Often framing people either as victim or culprit, without recognizing their complex realities, the second stance leads to a gap between humanitarian organizations’ institutional discourses and the ground realities of people involved in transactional sex.

The ListenH research team from Colombia highlighted that the way in which transactional sex is understood shapes institutional responses. Organizations that associate transactional sex with a violation of moral values focus on assistance and behavioural correction with the implicit message to 'help them stop doing that'. 

Based on the broader view of transactional sex reflected in the quote above, other organizations seek to address people’s specific needs, including services for psychosocial support, sexual and reproductive health, temporary financial support and case management.

International survey on transactional sex among humanitarian actors

These Colombia-focused findings were embedded in a bird’s-eye view based on an international survey with service providers in humanitarian contexts across the world presented by ListenH researcher and leader of the project’s humanitarian workstream Clea Kahn

Both her and other panel contributions distinguished understandings of transactional sex that emphasise coercion in individual sexual relations from structural coercions rooted in a context of conflict, impoverishment, xenophobia and gender-based oppression. Katheryn Crespo poignantly summarized that transactional sex '[…] is deeply linked to the social, economic, and gender conditions that many people, especially migrant and trans women, experience in precarious situations'.

Katheryn Crespo

transactional sex '[…] is deeply linked to the social, economic, and gender conditions that many people, especially migrant and trans women, experience in precarious situations'

Katheryn Crespo

Humanitarian studies researcher Jérémie Byenda Muziri presented on transactional sex in internally displaced persons’ camps around Goma, DRC. His presentation 'Is transactional sex in the displaced camps around Goma a strategy or survival mode?' that also emerged from the ListenH project, underlined the different forms of violence that women and girls engaged in transactional sex experience.
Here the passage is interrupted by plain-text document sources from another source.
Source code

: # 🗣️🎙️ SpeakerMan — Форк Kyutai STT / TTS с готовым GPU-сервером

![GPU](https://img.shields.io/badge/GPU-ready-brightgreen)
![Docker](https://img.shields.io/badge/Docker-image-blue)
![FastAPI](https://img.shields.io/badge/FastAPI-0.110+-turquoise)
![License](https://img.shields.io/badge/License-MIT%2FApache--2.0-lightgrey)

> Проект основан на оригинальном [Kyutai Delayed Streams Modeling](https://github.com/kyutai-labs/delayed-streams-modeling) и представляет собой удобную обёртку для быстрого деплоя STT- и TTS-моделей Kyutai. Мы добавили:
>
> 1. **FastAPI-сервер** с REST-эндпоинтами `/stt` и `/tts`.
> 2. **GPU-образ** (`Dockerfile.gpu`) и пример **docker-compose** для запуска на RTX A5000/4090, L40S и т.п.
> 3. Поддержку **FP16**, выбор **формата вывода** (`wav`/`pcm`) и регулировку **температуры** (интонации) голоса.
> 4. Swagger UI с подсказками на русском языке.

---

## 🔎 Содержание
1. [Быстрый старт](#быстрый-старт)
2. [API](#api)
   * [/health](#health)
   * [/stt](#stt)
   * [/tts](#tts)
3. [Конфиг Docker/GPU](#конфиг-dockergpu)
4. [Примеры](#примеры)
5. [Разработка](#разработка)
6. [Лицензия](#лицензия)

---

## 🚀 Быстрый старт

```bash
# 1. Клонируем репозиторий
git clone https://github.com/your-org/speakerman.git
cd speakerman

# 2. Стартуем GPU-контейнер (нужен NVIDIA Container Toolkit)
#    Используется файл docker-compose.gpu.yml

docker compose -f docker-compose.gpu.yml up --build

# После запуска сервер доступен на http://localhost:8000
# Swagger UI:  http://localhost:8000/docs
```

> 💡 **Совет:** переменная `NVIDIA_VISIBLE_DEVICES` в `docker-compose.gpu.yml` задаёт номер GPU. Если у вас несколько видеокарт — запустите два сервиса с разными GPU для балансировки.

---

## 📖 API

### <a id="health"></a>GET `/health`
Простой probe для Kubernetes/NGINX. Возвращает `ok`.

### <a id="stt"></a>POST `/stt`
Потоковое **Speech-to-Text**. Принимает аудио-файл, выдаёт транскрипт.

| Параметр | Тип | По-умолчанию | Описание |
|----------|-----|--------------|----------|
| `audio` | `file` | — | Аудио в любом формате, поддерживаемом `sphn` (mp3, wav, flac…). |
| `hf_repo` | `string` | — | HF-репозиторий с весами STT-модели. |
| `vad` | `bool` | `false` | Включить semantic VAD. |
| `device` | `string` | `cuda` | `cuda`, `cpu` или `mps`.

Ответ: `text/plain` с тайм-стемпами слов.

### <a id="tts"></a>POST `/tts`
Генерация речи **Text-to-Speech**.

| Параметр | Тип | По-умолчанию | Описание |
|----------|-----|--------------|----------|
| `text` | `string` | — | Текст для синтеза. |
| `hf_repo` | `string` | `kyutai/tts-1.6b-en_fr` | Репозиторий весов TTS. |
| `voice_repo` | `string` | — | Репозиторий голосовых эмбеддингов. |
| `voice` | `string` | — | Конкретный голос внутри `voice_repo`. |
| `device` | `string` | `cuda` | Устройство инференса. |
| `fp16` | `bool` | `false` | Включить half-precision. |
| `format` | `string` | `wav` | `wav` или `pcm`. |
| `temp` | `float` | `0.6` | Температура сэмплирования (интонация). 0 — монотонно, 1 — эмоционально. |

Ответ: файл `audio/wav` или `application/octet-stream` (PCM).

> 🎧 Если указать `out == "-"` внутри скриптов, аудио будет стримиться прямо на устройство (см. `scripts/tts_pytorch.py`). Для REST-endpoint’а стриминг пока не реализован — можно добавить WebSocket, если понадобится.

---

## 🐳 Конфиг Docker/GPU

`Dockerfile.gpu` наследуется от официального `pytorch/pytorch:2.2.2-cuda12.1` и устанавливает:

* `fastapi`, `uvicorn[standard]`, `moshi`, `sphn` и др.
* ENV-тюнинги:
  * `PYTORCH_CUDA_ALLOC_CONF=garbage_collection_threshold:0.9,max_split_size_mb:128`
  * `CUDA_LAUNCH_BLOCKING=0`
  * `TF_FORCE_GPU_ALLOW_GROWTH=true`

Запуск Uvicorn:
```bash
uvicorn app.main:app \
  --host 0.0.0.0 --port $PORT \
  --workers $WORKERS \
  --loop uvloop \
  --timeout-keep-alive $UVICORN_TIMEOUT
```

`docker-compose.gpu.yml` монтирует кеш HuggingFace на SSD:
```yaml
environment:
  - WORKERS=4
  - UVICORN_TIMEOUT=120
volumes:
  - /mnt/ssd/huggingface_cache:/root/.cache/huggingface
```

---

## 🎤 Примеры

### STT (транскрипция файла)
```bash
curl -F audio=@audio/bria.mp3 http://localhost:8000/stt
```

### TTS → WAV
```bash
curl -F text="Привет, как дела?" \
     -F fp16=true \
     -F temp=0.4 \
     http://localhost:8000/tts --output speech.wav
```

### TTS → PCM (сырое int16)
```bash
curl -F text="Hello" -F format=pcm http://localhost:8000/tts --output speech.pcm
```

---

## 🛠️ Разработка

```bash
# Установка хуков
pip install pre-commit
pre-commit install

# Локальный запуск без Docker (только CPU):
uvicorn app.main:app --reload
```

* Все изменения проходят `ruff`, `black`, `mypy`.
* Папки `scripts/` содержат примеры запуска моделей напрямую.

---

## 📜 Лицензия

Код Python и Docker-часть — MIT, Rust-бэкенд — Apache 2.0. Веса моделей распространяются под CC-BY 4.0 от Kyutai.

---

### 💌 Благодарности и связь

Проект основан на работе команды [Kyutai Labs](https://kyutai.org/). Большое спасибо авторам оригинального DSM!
Besides the two presentations rooted in country contexts studied by the ListenH project, Shirin Heidari, Principal Investigator of the Liminality Research Consortium at the Geneva Graduate Institute presented findings from the multi-country study on 'Structural Drivers and Gendered Patterns of Transactional Sexual Practices in forced displacement'.

ListenH Colombia -Asneidis Vega

ListenH panel on coping in resource-constrained environments

The ListenH project hosted at ISS seeks to understand transactional sex in situations of humanitarian crises and reforming institutional responses. ListenH convened the 2025 IHSA conference panel titled 'Coping strategies of affected people in a resource-constrained environment'. 

The panel took place over a full day and included research exploring how people cope in acute, chronic or protracted humanitarian contexts. The nine presentations explored a range of issues, strategies and programmes in a range of contexts. In addition to the focus on transactional sex, papers explored the success of small business initiatives in Syria, the challenge of extorted protection payments in Nigeria, the coping strategies of adolescent girls in conflict in Ethiopia and sexual exploitation and abuse perpetrated by service providers in the DRC and Sudan.